Closed bzbarsky closed 6 years ago

bzbarsky commented 6 years ago

It looks like https://drafts.css-houdini.org/css-typed-om-1/#cssmath-negate will turn -5 into 5 but -2 + -3 into -(-2 + -3). That might be OK; we could probably spend our entire lives trying to make negation "nice". But the specific case of a CSSMathSum of CSSMathNegate might be worth considering as a special-case anyway...

bzbarsky commented 6 years ago

Oh, and the point is that -2 + -3 would become 2 + 3 when negated.

bzbarsky commented 6 years ago

And I guess really -2 and -3 would both be represented by CSSUnitValue anyway... So this is really abot about negating -(2+3) + -(4+5) or something.

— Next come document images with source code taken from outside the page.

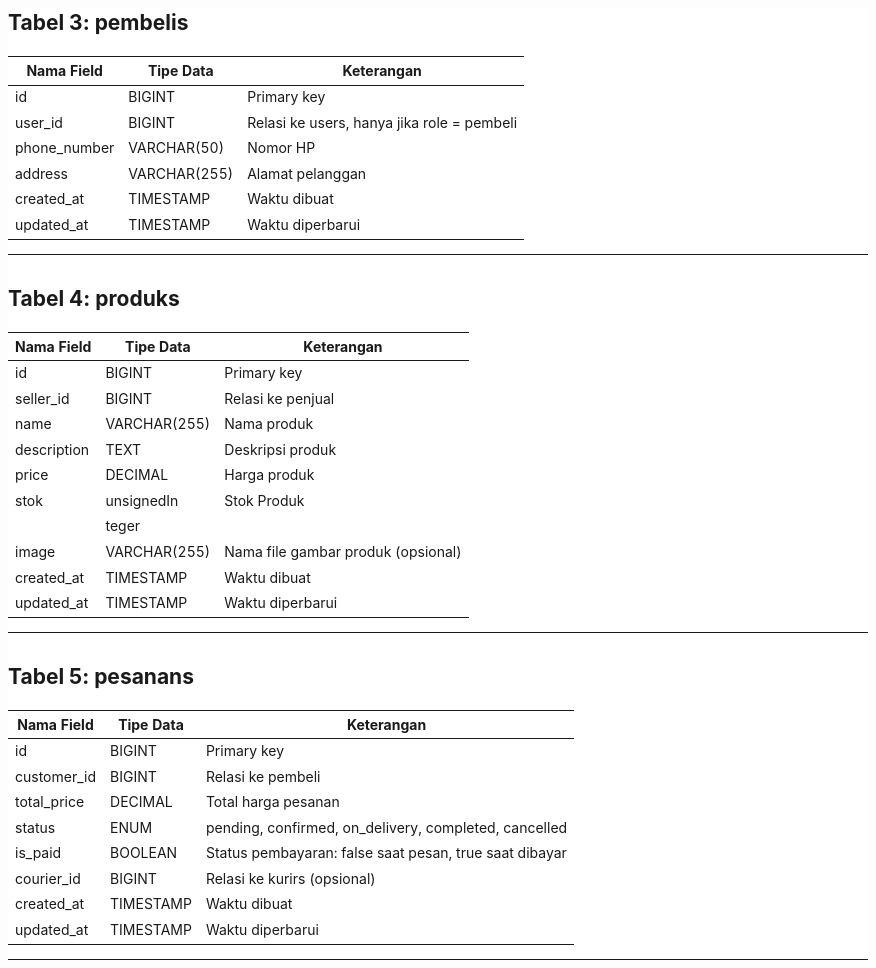 
## Tabel 3: pembelis

| Nama Field    | Tipe Data    | Keterangan                                   |
|---------------|--------------|----------------------------------------------|
| id            | BIGINT       | Primary key                                  |
| user_id       | BIGINT       | Relasi ke users, hanya jika role = pembeli |
| phone_number  | VARCHAR(50)  | Nomor HP                                     |
| address       | VARCHAR(255) | Alamat pelanggan                             |
| created_at    | TIMESTAMP    | Waktu dibuat                                 |
| updated_at    | TIMESTAMP    | Waktu diperbarui                             |

---

## Tabel 4: produks

| Nama Field  | Tipe Data    | Keterangan                               |
|-------------|--------------|------------------------------------------|
| id          | BIGINT       | Primary key                              |
| seller_id   | BIGINT       | Relasi ke penjual                      |
| name        | VARCHAR(255) | Nama produk                              |
| description | TEXT         | Deskripsi produk                         |
| price       | DECIMAL      | Harga produk                             |
| stok        | unsignedIn   | Stok Produk                              |
|             | teger        |                                          |
| image       | VARCHAR(255) | Nama file gambar produk (opsional)     |
| created_at  | TIMESTAMP    | Waktu dibuat                             |
| updated_at  | TIMESTAMP    | Waktu diperbarui                         |

---

## Tabel 5: pesanans

| Nama Field   | Tipe Data     | Keterangan                                                   |
|--------------|---------------|--------------------------------------------------------------|
| id           | BIGINT        | Primary key                                                  |
| customer_id  | BIGINT        | Relasi ke pembeli                                          |
| total_price  | DECIMAL       | Total harga pesanan                                          |
| status       | ENUM          | pending, confirmed, on_delivery, completed, cancelled |
| is_paid      | BOOLEAN       | Status pembayaran: false saat pesan, true saat dibayar   |
| courier_id   | BIGINT        | Relasi ke kurirs (opsional)                            |
| created_at   | TIMESTAMP     | Waktu dibuat                                                 |
| updated_at   | TIMESTAMP     | Waktu diperbarui                                             |

---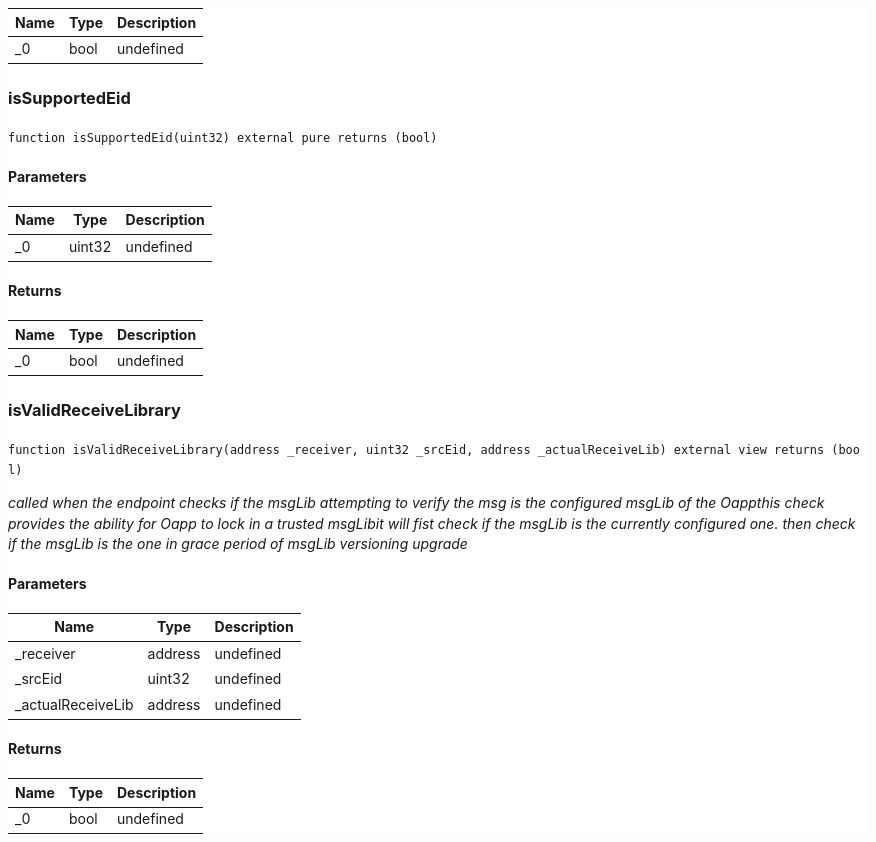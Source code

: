 | Name | Type | Description |
|---|---|---|
| _0 | bool | undefined |

### isSupportedEid

```solidity
function isSupportedEid(uint32) external pure returns (bool)
```





#### Parameters

| Name | Type | Description |
|---|---|---|
| _0 | uint32 | undefined |

#### Returns

| Name | Type | Description |
|---|---|---|
| _0 | bool | undefined |

### isValidReceiveLibrary

```solidity
function isValidReceiveLibrary(address _receiver, uint32 _srcEid, address _actualReceiveLib) external view returns (bool)
```



*called when the endpoint checks if the msgLib attempting to verify the msg is the configured msgLib of the Oappthis check provides the ability for Oapp to lock in a trusted msgLibit will fist check if the msgLib is the currently configured one. then check if the msgLib is the one in grace period of msgLib versioning upgrade*

#### Parameters

| Name | Type | Description |
|---|---|---|
| _receiver | address | undefined |
| _srcEid | uint32 | undefined |
| _actualReceiveLib | address | undefined |

#### Returns

| Name | Type | Description |
|---|---|---|
| _0 | bool | undefined |
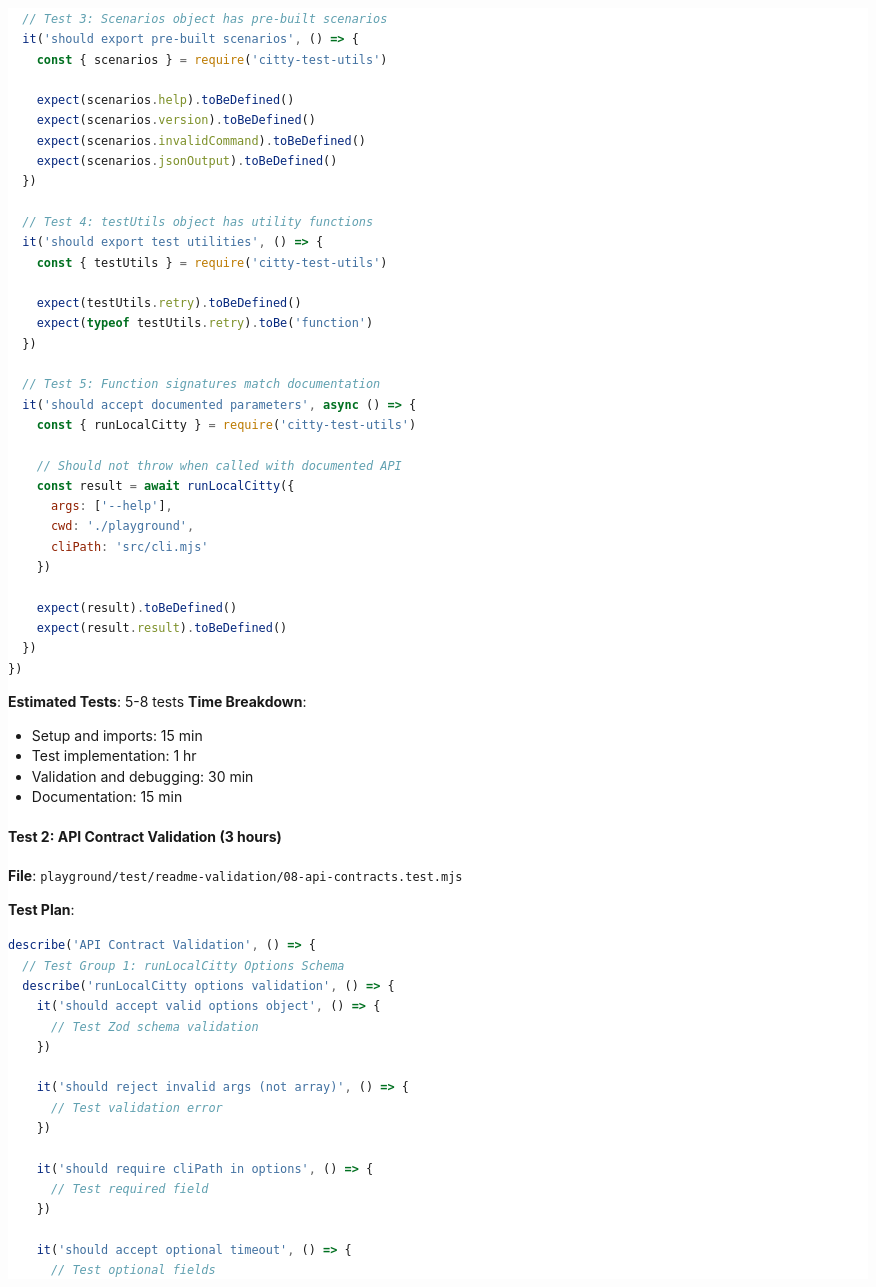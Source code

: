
 ```javascript
  // Test 3: Scenarios object has pre-built scenarios
  it('should export pre-built scenarios', () => {
    const { scenarios } = require('citty-test-utils')

    expect(scenarios.help).toBeDefined()
    expect(scenarios.version).toBeDefined()
    expect(scenarios.invalidCommand).toBeDefined()
    expect(scenarios.jsonOutput).toBeDefined()
  })

  // Test 4: testUtils object has utility functions
  it('should export test utilities', () => {
    const { testUtils } = require('citty-test-utils')

    expect(testUtils.retry).toBeDefined()
    expect(typeof testUtils.retry).toBe('function')
  })

  // Test 5: Function signatures match documentation
  it('should accept documented parameters', async () => {
    const { runLocalCitty } = require('citty-test-utils')

    // Should not throw when called with documented API
    const result = await runLocalCitty({
      args: ['--help'],
      cwd: './playground',
      cliPath: 'src/cli.mjs'
    })

    expect(result).toBeDefined()
    expect(result.result).toBeDefined()
  })
})
```

**Estimated Tests**: 5-8 tests
**Time Breakdown**:
- Setup and imports: 15 min
- Test implementation: 1 hr
- Validation and debugging: 30 min
- Documentation: 15 min

#### Test 2: API Contract Validation (3 hours)

**File**: `playground/test/readme-validation/08-api-contracts.test.mjs`

**Test Plan**:
```javascript
describe('API Contract Validation', () => {
  // Test Group 1: runLocalCitty Options Schema
  describe('runLocalCitty options validation', () => {
    it('should accept valid options object', () => {
      // Test Zod schema validation
    })

    it('should reject invalid args (not array)', () => {
      // Test validation error
    })

    it('should require cliPath in options', () => {
      // Test required field
    })

    it('should accept optional timeout', () => {
      // Test optional fields
```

tabatkins commented 6 years ago

I have no strong opinion on this - I captured some simple shortcuts in the current algorithms, with the goal of avoiding stacking the same wrapper over and over again when you're just doing some operation piece-meal instead of all at once. (That is, I want val1.add(val2, val3) to give the same result as val1.add(val2).add(val3).)

We can always add more shortcuts, if people think it's reasonable.

darrnshn commented 6 years ago

Maybe we could also add a note saying that new shortcuts in the future (if that's the plan) may change the tree structure of the output, and your code shouldn't depend on the structure being the same over time?

tabatkins commented 6 years ago

Depends. If we do add a shortcut like this, then yeah, we should be open to more in the future. My current shortcuts, tho, are limited to three simple principles that won't result in future changes: (1) produce the same result whether you do the op as a single n-ary operation or N binary operations (so v1.add(v2, v3) gives the same result as v1.add(v2).add(v3); (2) when an operation self-reverses (negation and inverse), don't double-stack them; and (3) when operating on just unit values of the same unit, produce another unit value, rather than a math function (so v1.add(v2) gives the same result as v1.value += v2.value)

I would prefer to not have the result change over time, so I think I'd prefer to stick with these simple principles for shortcuts and nothing more. But like I said, I'm not wedded to this if people think more shortcuts are indeed worthwhile.